CHROMIUM FATE AND TRANSPORT IN ESTUARINE SEDIMENTS: ROLE OF GEOCHEMICAL PROCESSES IN SUPPORTING MNR

Assessing aquatic and human health risks of chromium (Cr) necessitates characterization of its speciation as either relatively non-toxic Cr^III or as toxic Cr^VI. Additionally, management of Cr-contaminated environments requires elucidating the long-term influence of biogeochemical changes on Cr redox behavior and fate. Baltimore Harbor is an estuarine system where Cr has accumulated in sediments as a legacy contaminant and where the potential of Cr^VI persistence is a serious concern. Characterization of sediments collected from various sites in the harbor revealed that reducing conditions are dominant and Cr is mainly present as Cr^III. Total Cr concentration exceeded the effects range low (ERL) criteria (81 mg/kg) in all samples and the effects range medium (ERM) criteria (370 mg/kg) in 4 of the 11 samples. While reduction of Cr^VI to product Cr^III is dominant under the quiescent anoxic conditions of the sediments, the potential of product Cr^III oxidation to cause Cr^VI reoccurrence during sediment resuspension resulting from dredging, bioturbation, and flood events poses a significant threat.

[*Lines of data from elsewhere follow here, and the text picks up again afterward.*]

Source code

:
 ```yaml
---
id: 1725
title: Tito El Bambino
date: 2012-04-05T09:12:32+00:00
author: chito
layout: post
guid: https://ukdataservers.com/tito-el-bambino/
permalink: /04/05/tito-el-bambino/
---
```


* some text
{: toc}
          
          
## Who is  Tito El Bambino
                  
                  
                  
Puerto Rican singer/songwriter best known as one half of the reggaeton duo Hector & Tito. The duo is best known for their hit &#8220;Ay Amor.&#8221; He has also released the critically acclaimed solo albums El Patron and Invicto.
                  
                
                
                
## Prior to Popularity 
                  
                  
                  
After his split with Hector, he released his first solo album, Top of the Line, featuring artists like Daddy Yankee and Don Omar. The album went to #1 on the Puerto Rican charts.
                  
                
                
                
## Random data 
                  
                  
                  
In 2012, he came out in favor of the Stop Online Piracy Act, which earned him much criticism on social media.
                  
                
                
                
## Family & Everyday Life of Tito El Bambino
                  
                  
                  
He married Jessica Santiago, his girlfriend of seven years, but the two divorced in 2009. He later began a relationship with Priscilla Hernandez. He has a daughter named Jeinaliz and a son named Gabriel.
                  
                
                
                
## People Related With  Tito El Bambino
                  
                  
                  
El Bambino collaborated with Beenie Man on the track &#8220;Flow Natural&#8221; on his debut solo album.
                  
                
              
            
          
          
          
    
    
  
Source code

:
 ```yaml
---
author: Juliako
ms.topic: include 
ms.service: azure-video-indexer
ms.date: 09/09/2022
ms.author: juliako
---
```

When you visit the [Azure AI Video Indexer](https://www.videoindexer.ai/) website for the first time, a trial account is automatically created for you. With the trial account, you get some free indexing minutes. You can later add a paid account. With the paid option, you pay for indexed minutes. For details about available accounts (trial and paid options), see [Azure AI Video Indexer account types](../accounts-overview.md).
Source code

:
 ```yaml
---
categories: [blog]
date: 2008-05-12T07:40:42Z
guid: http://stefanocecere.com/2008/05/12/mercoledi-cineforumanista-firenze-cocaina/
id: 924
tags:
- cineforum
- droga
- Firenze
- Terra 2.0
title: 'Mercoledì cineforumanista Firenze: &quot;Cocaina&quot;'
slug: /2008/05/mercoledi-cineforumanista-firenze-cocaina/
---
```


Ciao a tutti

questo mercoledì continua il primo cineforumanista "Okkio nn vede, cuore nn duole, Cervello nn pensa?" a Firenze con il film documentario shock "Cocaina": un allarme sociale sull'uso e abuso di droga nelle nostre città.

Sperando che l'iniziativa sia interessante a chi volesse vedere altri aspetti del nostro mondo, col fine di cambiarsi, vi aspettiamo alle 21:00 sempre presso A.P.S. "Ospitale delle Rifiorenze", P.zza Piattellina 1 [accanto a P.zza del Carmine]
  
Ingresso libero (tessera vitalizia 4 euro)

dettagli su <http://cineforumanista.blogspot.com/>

Laboratory-scale batch experiments were performed with diluted suspensions of grab sediment samples wherein the anoxic suspensions were spiked with aqueous Cr^VI, which reduced to product Cr^III under anaerobic conditions. While conditions remained anaerobic no Cr^VI reoccurrence was observed. However, aeration caused Cr^VI reoccurrence from the abiotic oxidation of product Cr^III. Between 1 and 15 % of the product Cr^III was oxidized for the various sampling locations. During aeration, the oxidation of reduced iron and sulfur species lowered the sediment reductant capacity while the oxidation of dissolved manganese (Mn^II) resulted in the formation of Mn^III,IV(hydr)oxides that in turn caused product Cr^III oxidation to Cr^VI. Aeration-driven Cr^VI reoccurrence decreased with sediment loading and a negative correlation existed between Cr^VI formation and the acid volatile sulfide (AVS) concentration. The study concluded that even though sediment resuspension and oxygenation may create temporary conditions conducive to Cr^VI formation in surficial sediments, the abundance of reductant capacity is expected to support monitored natural recovery (MNR) as a remedy for managing Cr contamination in reducing environments.